- - Wednesday, June 8, 2016

ANALYSIS/OPINION:

Chinese President Xi Jinping’s recent meeting with Ri Su-yong, North Korea’s vice chairman of the Communist Party’s Central Committee, could be the beginning of a new type of bilateral relationship between China and North Korea. Ri Su-yong, the former foreign minister who was the North’s ambassador to Switzerland when Kim Jong-un was a student in Switzerland, is a close confidant of the mercurial North Korean president. Mr. Ri delivered a message from Mr. Kim to Mr. Xi, with both then publicly expressing a willingness to improve bilateral relations and maintain peace and stability on the Korean Peninsula.

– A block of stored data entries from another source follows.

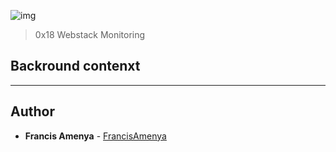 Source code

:![img](https://assets.imaginablefutures.com/media/images/ALX_Logo.max-200x150.png)
  > 0x18 Webstack Monitoring

## Backround contenxt

---

## Author
* **Francis Amenya** - [FrancisAmenya](https://github.com/FrancisAmenya)

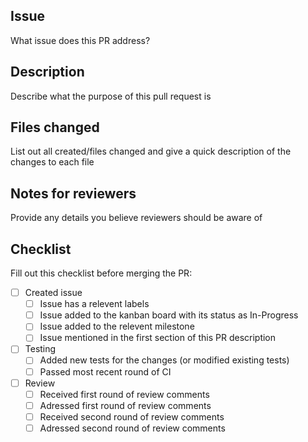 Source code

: ## Issue
What issue does this PR address?

## Description
Describe what the purpose of this pull request is

## Files changed
List out all created/files changed and give a quick description of the changes to each file

## Notes for reviewers
Provide any details you believe reviewers should be aware of

## Checklist
Fill out this checklist before merging the PR:
- [ ] Created issue
   - [ ] Issue has a relevent labels
   - [ ] Issue added to the kanban board with its status as In-Progress
   - [ ] Issue added to the relevent milestone
   - [ ] Issue mentioned in the first section of this PR description
- [ ] Testing
   - [ ] Added new tests for the changes (or modified existing tests)
   - [ ] Passed most recent round of CI
- [ ] Review
   - [ ] Received first round of review comments
   - [ ] Adressed first round of review comments
   - [ ] Received second round of review comments
   - [ ] Adressed second round of review comments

Now that he has been in power for five years, it appears that China is prepared to invite the young North Korean leader to China for an official visit. This could happen as soon as August, during celebrations on the 95th anniversary of the Chinese Communist Party. Such a visit could be significant. It could signal North Korea’s willingness to discuss the denuclearization of the Korean Peninsula in return for security assurances, the lifting of sanctions and other deliverables. It could also, however, indicate that North Korea is confident in believing that China, the United States and others are now prepared to deal with North Korea as a nuclear weapons state and that denuclearization is no longer a realistic objective.

A few days before the visit of Mr. Ri to China, the North again launched its intermediate range Musudan missile. Although the launch failed, the timing, just prior to Mr. Ri’s trip to China, was interesting. Also interesting was Mr. Ri’s message to Song Tao, minister of the International Liaison Department of the Chinese Communist Party, the Chinese organization responsible for maintaining good relations with its communist ally. According to North Korea’s official media, Mr. Ri told Mr. Song that North Korea will not give up its policy of “Byungjin” — pursuing economic and nuclear development.

Domestically, North Korea is on a roll: a fourth nuclear test in January, purported to be a hydrogen bomb, followed by a missile launch in February, a successful launch of a submarine-launched ballistic missile, and a series of static rocket engine tests. The Seventh Party Congress in March, the first such congress in 36 years, appointed Kim Jong-un party chairman, launched a five-year economic plan, and announced that a nuclear North Korea would not use its nuclear weapons unless its sovereignty was threatened.

Prior to Mr. Ri’s visit to China, many assumed a fifth nuclear test was imminent and the first test of the KN-08 intercontinental ballistic missile also was imminent. Whether the North moves forward with this test and launch is problematic now, given the likelihood that Mr. Kim may visit China this year at the invitation of Mr. Xi. Indeed, another nuclear test and missile launch would be another slap in the face to China.

China-North Korea relations are at a tipping point. There is the prospect that Mr. Xi will take a different tack in dealing with North Korea and its young leader. This would be a positive development if China is determined to convince Mr. Kim that he should cease his provocative actions, with an immediate halt to nuclear tests and missile launches, and return to negotiations focused on the denuclearization of the Korean Peninsula. In return, China can assure Mr. Kim that North Korea will remain an ally of China and in addition to China’s fuel and food assistance, North Korea would receive security assurances, economic assistance and other deliverables from the United States and other countries.

If China is unable to convince Mr. Kim to return to denuclearization talks, and concedes to North Korea’s demand that it be accepted as a nuclear weapons state, this would have profound consequences for the region and the international community. To accept North Korea as a nuclear weapons state, even if it commits to retaining only its current arsenal of nuclear weapons and pledges not to build any additional nuclear weapons, would be a profound national security failure. Other countries in the region, definitely to include South Korea and Japan, would then seek their own nuclear weapons, regardless of U.S. extended nuclear umbrella commitments. Moreover, the possibility of a nuclear North Korea proliferating nuclear weapons or fissile material, if there’s a need for foreign resources, also is a reality. Indeed, North Korea’s assistance to Syria in the construction of a nuclear reactor in Al Kibar, taken out by Israel in 2007, should not be forgotten.

Hopefully, a Kim Jong-un official visit to China to meet Xi Jinping will be the beginning of a North Korea that ceases its provocative actions and returns to negotiations for the denuclearization of the Korean Peninsula.

Joseph R. DeTrani is president of the Daniel Morgan Academy and a former special envoy for the Six-Party Talks with North Korea. The views are the author’s and not the views of any government agency or department.